WHAT TO DO — Reproduce every record exactly.

──────

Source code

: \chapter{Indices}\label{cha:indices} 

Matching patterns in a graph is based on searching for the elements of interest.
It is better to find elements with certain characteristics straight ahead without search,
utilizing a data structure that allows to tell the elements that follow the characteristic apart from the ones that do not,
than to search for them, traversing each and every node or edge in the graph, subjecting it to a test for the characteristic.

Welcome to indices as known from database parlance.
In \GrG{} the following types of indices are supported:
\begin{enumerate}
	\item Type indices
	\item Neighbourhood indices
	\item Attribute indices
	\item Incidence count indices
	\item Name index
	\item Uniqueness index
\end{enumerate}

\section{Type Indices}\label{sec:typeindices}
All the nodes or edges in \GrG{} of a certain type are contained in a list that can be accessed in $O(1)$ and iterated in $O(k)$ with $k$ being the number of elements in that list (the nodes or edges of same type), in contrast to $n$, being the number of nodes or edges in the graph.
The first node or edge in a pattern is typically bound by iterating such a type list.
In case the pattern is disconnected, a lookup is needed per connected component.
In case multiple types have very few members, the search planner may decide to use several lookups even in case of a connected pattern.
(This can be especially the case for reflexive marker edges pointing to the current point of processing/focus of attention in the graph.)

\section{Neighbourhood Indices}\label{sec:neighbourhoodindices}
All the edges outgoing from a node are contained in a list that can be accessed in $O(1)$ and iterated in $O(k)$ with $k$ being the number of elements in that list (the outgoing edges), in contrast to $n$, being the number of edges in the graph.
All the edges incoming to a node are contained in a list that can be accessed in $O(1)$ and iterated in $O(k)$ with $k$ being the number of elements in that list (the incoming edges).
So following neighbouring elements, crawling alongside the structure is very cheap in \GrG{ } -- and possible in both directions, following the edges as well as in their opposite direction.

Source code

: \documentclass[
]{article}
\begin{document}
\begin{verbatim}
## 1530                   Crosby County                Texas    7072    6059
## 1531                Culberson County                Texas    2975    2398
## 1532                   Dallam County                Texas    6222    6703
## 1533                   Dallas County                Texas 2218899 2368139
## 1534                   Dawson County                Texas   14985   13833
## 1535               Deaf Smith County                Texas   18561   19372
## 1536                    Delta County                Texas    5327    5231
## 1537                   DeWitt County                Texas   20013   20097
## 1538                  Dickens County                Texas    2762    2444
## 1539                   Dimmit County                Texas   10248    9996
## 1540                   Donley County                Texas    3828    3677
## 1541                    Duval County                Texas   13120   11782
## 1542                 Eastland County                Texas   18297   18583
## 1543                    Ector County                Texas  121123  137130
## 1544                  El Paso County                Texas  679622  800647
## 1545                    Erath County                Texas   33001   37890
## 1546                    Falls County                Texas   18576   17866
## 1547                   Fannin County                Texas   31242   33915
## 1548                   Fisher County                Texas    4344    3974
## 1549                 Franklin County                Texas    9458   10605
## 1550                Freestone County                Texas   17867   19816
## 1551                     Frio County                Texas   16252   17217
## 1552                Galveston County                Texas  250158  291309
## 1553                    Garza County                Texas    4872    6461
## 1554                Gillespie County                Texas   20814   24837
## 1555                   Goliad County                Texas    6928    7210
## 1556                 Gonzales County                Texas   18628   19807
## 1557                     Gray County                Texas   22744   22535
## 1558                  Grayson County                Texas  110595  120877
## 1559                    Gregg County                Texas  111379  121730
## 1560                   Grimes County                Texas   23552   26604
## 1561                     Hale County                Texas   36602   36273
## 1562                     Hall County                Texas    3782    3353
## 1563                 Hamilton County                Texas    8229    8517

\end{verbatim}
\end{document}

──────

WRITTEN SOLUTION —
Source code

: \chapter{Indices}\label{cha:indices} 

Matching patterns in a graph is based on searching for the elements of interest.
It is better to find elements with certain characteristics straight ahead without search,
utilizing a data structure that allows to tell the elements that follow the characteristic apart from the ones that do not,
than to search for them, traversing each and every node or edge in the graph, subjecting it to a test for the characteristic.

Welcome to indices as known from database parlance.
In \GrG{} the following types of indices are supported:
\begin{enumerate}
	\item Type indices
	\item Neighbourhood indices
	\item Attribute indices
	\item Incidence count indices
	\item Name index
	\item Uniqueness index
\end{enumerate}

\section{Type Indices}\label{sec:typeindices}
All the nodes or edges in \GrG{} of a certain type are contained in a list that can be accessed in $O(1)$ and iterated in $O(k)$ with $k$ being the number of elements in that list (the nodes or edges of same type), in contrast to $n$, being the number of nodes or edges in the graph.
The first node or edge in a pattern is typically bound by iterating such a type list.
In case the pattern is disconnected, a lookup is needed per connected component.
In case multiple types have very few members, the search planner may decide to use several lookups even in case of a connected pattern.
(This can be especially the case for reflexive marker edges pointing to the current point of processing/focus of attention in the graph.)

\section{Neighbourhood Indices}\label{sec:neighbourhoodindices}
All the edges outgoing from a node are contained in a list that can be accessed in $O(1)$ and iterated in $O(k)$ with $k$ being the number of elements in that list (the outgoing edges), in contrast to $n$, being the number of edges in the graph.
All the edges incoming to a node are contained in a list that can be accessed in $O(1)$ and iterated in $O(k)$ with $k$ being the number of elements in that list (the incoming edges).
So following neighbouring elements, crawling alongside the structure is very cheap in \GrG{ } -- and possible in both directions, following the edges as well as in their opposite direction.

Source code

: \documentclass[
]{article}
\begin{document}
\begin{verbatim}
## 1530                   Crosby County                Texas    7072    6059
## 1531                Culberson County                Texas    2975    2398
## 1532                   Dallam County                Texas    6222    6703
## 1533                   Dallas County                Texas 2218899 2368139
## 1534                   Dawson County                Texas   14985   13833
## 1535               Deaf Smith County                Texas   18561   19372
## 1536                    Delta County                Texas    5327    5231
## 1537                   DeWitt County                Texas   20013   20097
## 1538                  Dickens County                Texas    2762    2444
## 1539                   Dimmit County                Texas   10248    9996
## 1540                   Donley County                Texas    3828    3677
## 1541                    Duval County                Texas   13120   11782
## 1542                 Eastland County                Texas   18297   18583
## 1543                    Ector County                Texas  121123  137130
## 1544                  El Paso County                Texas  679622  800647
## 1545                    Erath County                Texas   33001   37890
## 1546                    Falls County                Texas   18576   17866
## 1547                   Fannin County                Texas   31242   33915
## 1548                   Fisher County                Texas    4344    3974
## 1549                 Franklin County                Texas    9458   10605
## 1550                Freestone County                Texas   17867   19816
## 1551                     Frio County                Texas   16252   17217
## 1552                Galveston County                Texas  250158  291309
## 1553                    Garza County                Texas    4872    6461
## 1554                Gillespie County                Texas   20814   24837
## 1555                   Goliad County                Texas    6928    7210
## 1556                 Gonzales County                Texas   18628   19807
## 1557                     Gray County                Texas   22744   22535
## 1558                  Grayson County                Texas  110595  120877
## 1559                    Gregg County                Texas  111379  121730
## 1560                   Grimes County                Texas   23552   26604
## 1561                     Hale County                Texas   36602   36273
## 1562                     Hall County                Texas    3782    3353
## 1563                 Hamilton County                Texas    8229    8517

\end{verbatim}
\end{document}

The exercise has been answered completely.